* _WHAT YOU NEED TO DO_
Say how many lines in the records hold "engine". Nothing but the number should be given.

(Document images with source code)

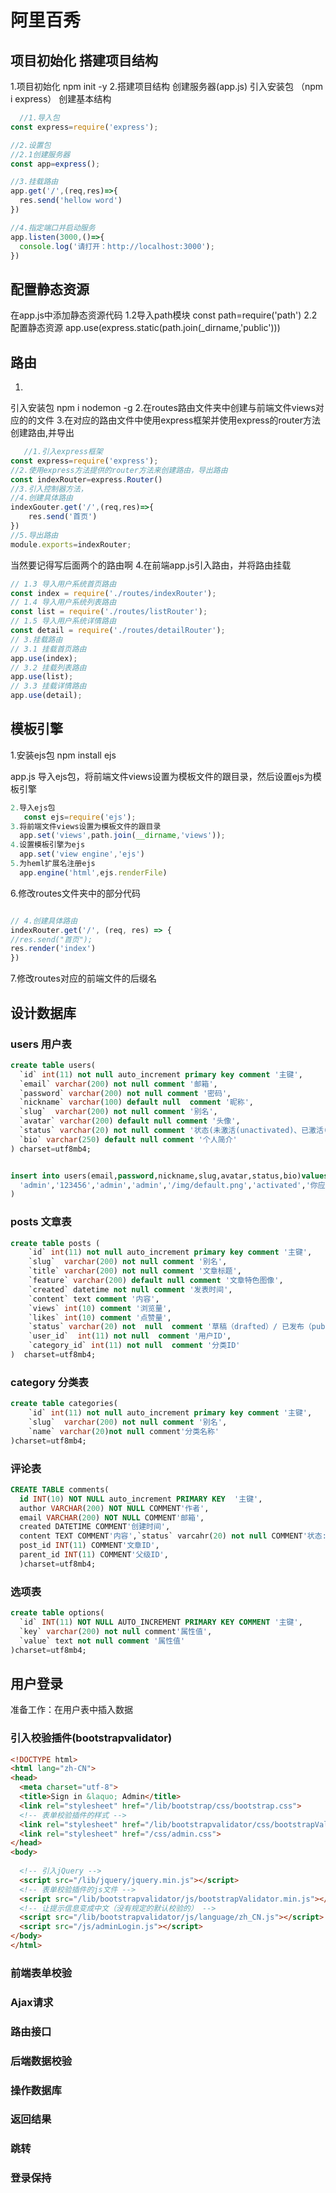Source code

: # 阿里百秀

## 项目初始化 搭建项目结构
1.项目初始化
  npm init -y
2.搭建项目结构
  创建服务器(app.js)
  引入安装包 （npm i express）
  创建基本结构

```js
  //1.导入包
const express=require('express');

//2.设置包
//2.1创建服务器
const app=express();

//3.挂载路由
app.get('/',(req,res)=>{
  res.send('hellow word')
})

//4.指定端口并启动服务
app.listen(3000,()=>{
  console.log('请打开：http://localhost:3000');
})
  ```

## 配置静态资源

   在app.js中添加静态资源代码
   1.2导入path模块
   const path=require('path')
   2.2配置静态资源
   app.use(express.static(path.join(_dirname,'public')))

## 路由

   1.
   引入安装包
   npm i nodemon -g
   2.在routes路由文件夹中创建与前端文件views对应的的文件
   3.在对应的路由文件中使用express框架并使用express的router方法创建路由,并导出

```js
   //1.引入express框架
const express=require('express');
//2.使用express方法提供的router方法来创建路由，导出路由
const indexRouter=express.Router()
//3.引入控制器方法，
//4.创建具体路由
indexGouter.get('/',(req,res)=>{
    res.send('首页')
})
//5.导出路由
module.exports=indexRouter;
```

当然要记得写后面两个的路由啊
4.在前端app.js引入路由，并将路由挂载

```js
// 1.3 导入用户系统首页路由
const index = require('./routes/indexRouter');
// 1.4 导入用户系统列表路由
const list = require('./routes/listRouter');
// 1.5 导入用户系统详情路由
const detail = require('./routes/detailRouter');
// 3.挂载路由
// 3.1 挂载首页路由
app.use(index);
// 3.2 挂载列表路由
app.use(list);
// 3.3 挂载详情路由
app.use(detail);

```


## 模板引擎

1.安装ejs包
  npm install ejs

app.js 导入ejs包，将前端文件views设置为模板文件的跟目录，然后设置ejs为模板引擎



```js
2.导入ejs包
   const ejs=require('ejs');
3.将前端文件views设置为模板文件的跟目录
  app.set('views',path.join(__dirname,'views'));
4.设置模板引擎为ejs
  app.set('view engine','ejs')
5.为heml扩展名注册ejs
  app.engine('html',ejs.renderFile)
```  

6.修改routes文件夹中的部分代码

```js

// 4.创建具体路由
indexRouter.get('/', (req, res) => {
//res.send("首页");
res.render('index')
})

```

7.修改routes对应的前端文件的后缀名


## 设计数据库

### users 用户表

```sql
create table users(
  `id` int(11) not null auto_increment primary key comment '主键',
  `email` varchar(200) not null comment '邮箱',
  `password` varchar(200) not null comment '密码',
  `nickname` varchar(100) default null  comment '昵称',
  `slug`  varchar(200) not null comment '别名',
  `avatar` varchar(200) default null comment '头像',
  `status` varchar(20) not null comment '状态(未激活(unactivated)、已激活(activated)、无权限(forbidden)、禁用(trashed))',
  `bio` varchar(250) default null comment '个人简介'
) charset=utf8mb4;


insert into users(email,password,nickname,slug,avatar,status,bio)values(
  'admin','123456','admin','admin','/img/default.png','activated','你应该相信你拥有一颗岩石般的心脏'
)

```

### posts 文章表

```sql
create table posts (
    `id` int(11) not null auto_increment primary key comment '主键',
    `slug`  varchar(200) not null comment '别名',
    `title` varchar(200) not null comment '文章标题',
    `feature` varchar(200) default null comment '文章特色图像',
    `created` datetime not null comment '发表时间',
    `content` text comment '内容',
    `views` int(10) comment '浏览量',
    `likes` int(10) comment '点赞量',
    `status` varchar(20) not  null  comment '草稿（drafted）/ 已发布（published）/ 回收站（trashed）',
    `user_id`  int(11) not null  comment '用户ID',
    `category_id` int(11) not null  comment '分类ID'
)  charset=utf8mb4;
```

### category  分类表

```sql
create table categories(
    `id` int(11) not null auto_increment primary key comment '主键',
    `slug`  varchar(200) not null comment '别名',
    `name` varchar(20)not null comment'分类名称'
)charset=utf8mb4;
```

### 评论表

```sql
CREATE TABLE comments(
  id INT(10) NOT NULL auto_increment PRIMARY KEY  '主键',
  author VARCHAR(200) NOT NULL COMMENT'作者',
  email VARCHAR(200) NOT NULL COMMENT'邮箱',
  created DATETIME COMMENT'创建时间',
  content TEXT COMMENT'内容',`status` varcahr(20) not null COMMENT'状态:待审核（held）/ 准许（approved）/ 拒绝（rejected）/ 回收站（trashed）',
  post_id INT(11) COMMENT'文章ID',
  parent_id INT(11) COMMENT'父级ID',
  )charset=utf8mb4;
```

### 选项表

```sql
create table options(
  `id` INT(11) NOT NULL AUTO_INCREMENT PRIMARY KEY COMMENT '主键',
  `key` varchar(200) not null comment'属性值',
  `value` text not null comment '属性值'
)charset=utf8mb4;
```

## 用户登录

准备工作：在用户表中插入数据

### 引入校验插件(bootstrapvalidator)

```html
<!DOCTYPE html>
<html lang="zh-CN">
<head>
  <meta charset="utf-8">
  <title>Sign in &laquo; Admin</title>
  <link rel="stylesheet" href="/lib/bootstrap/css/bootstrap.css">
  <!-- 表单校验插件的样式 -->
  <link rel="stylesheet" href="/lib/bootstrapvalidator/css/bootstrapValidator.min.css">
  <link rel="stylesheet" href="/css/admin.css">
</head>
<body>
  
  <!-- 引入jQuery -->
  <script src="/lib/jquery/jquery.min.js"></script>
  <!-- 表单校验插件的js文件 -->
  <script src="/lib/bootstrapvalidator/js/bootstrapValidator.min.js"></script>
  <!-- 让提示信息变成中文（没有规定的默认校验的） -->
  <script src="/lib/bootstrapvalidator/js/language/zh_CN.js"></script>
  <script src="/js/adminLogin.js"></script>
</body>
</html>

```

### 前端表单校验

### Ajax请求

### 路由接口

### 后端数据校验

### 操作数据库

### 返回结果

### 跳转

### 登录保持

==

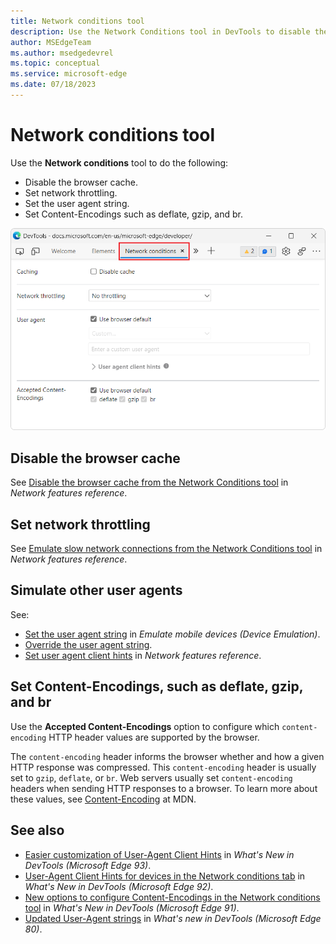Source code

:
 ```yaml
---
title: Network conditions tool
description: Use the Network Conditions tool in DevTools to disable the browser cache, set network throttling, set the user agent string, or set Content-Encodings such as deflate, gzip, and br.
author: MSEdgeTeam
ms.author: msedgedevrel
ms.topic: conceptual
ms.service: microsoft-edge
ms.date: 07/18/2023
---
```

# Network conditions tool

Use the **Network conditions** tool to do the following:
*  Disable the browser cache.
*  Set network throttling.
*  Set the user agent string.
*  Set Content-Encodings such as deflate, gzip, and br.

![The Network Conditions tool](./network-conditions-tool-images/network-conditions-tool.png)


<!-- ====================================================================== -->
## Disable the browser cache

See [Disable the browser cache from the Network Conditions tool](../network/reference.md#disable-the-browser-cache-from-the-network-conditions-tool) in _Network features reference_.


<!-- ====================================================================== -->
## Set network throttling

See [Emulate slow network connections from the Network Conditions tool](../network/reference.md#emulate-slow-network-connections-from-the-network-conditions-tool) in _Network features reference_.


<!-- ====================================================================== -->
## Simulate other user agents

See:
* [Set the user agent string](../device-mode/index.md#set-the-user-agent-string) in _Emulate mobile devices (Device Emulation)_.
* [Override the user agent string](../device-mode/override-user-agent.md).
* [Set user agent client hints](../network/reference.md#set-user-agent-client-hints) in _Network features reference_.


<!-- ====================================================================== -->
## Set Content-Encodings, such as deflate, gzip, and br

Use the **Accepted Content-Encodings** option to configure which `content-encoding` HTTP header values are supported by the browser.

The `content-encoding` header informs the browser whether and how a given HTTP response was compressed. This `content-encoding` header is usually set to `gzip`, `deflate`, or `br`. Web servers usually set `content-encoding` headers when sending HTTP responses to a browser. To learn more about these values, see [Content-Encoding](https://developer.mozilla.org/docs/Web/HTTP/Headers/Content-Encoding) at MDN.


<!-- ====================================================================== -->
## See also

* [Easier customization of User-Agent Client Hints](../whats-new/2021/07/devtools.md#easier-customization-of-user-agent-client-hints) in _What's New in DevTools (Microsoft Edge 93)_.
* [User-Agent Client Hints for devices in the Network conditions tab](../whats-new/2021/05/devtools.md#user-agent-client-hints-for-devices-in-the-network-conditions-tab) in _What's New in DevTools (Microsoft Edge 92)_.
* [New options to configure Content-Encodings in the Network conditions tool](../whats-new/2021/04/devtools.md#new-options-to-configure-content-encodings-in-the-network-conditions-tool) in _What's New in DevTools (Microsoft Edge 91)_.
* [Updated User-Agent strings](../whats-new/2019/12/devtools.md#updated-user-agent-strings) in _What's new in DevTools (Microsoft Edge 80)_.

* _RESULT OF THIS TASK_
2